== TRY IT ==
When you reach the line containing "获得的 alpha 值之后，我重新运行了交叉验证。", begin copying exactly, and keep going through the last line of the records below, copying nothing before it.

== SUPPLIED DATA ==
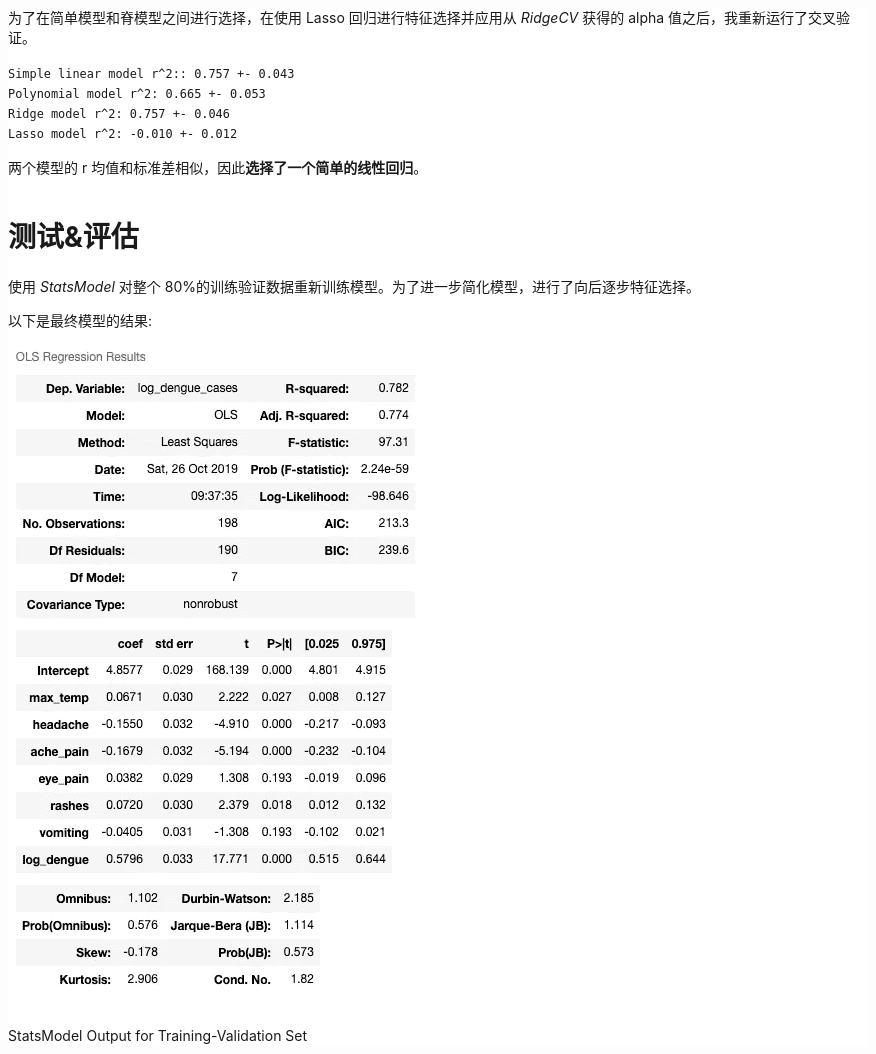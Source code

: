 为了在简单模型和脊模型之间进行选择，在使用 Lasso 回归进行特征选择并应用从 *RidgeCV* 获得的 alpha 值之后，我重新运行了交叉验证。

```
Simple linear model r^2:: 0.757 +- 0.043 
Polynomial model r^2: 0.665 +- 0.053
Ridge model r^2: 0.757 +- 0.046
Lasso model r^2: -0.010 +- 0.012
```

两个模型的 r 均值和标准差相似，因此**选择了一个简单的线性回归**。

# **测试&评估**

使用 *StatsModel* 对整个 80%的训练验证数据重新训练模型。为了进一步简化模型，进行了向后逐步特征选择。

以下是最终模型的结果:

![](img/cead5b4322e339f0ae20120e7d1a11db.png)

StatsModel Output for Training-Validation Set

== ANSWER AREA ==
: 为了在简单模型和脊模型之间进行选择，在使用 Lasso 回归进行特征选择并应用从 *RidgeCV* 获得的 alpha 值之后，我重新运行了交叉验证。

```
Simple linear model r^2:: 0.757 +- 0.043 
Polynomial model r^2: 0.665 +- 0.053
Ridge model r^2: 0.757 +- 0.046
Lasso model r^2: -0.010 +- 0.012
```

两个模型的 r 均值和标准差相似，因此**选择了一个简单的线性回归**。

# **测试&评估**

使用 *StatsModel* 对整个 80%的训练验证数据重新训练模型。为了进一步简化模型，进行了向后逐步特征选择。

以下是最终模型的结果:

![](img/cead5b4322e339f0ae20120e7d1a11db.png)

StatsModel Output for Training-Validation Set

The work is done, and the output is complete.